## Assignment:
A line qualifies if it holds the string "machine". Copy every qualifying line from the records.
━━━ Records for the exercise
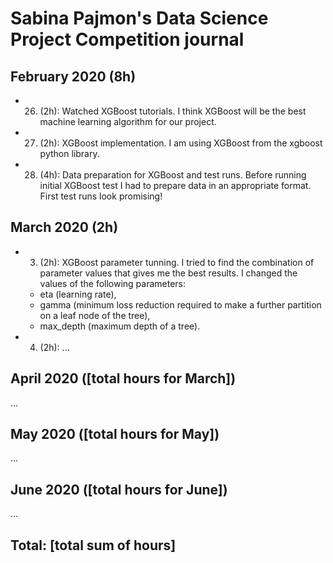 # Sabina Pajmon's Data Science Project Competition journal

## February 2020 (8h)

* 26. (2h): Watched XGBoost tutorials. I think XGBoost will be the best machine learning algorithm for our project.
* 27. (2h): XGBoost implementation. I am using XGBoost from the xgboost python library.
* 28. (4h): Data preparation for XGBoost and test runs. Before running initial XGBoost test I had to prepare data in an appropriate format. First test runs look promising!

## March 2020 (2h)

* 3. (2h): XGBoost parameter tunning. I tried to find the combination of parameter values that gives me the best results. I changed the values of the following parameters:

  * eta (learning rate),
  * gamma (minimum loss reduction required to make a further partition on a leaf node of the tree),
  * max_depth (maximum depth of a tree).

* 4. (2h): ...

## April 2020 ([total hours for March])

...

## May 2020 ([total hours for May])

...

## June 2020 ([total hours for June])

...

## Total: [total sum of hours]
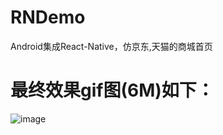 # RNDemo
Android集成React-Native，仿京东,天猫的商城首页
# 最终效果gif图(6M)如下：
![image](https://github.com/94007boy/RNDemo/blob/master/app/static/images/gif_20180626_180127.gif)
━━━━━━
━━━ Records for the exercise
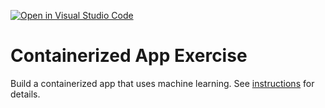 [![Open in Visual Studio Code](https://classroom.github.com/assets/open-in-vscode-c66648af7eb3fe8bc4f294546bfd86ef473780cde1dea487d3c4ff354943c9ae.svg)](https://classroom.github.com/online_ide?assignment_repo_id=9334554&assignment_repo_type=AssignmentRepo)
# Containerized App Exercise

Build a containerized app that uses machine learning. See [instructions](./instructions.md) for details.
━━━━━━
## Task solution:
* 26. (2h): Watched XGBoost tutorials. I think XGBoost will be the best machine learning algorithm for our project.
Build a containerized app that uses machine learning. See [instructions](./instructions.md) for details.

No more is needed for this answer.